▶ [TASK DETAILS]: If a line of the data contains the word "from", it is counted; report how many such lines there are and nothing else.
------------------------
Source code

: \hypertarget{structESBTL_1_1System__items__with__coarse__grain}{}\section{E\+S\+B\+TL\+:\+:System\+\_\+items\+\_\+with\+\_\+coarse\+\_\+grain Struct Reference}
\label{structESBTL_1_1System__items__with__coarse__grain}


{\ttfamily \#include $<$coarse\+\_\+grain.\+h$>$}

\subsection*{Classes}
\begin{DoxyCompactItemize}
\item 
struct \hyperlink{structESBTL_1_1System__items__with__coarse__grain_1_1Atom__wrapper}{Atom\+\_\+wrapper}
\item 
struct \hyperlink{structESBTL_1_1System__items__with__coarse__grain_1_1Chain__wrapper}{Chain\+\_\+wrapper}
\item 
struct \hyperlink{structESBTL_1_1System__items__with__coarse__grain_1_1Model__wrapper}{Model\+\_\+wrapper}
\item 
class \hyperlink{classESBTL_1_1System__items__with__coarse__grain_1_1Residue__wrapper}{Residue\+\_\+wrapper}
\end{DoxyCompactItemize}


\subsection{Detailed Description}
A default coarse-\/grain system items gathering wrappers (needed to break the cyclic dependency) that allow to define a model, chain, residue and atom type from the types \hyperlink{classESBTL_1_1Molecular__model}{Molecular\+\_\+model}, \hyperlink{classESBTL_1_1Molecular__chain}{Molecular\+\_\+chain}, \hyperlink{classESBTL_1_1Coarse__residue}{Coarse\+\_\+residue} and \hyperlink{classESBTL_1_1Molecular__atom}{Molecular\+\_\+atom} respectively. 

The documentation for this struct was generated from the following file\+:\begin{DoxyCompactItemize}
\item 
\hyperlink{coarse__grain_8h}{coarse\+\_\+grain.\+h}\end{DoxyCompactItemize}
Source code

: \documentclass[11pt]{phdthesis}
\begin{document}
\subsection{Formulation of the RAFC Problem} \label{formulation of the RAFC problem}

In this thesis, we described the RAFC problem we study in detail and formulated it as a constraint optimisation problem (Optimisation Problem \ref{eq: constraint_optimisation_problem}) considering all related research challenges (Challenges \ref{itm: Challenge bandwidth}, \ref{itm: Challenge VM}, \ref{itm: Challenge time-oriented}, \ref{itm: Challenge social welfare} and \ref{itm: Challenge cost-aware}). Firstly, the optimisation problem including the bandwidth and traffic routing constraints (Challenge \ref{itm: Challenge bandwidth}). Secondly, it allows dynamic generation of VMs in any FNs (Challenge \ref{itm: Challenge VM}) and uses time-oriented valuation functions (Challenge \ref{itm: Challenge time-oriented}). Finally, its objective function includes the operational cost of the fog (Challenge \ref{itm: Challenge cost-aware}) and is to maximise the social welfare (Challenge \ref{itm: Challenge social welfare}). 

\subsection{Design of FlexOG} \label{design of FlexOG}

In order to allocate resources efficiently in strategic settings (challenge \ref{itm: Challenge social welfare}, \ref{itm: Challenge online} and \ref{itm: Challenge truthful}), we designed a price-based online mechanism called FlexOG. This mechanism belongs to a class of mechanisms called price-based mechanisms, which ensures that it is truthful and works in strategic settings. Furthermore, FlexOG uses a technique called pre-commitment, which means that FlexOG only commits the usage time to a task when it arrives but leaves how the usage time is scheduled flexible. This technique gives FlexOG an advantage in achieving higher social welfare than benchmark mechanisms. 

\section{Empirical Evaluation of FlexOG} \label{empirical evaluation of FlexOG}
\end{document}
------------------------
▶ [EXERCISE SOLUTION]: 2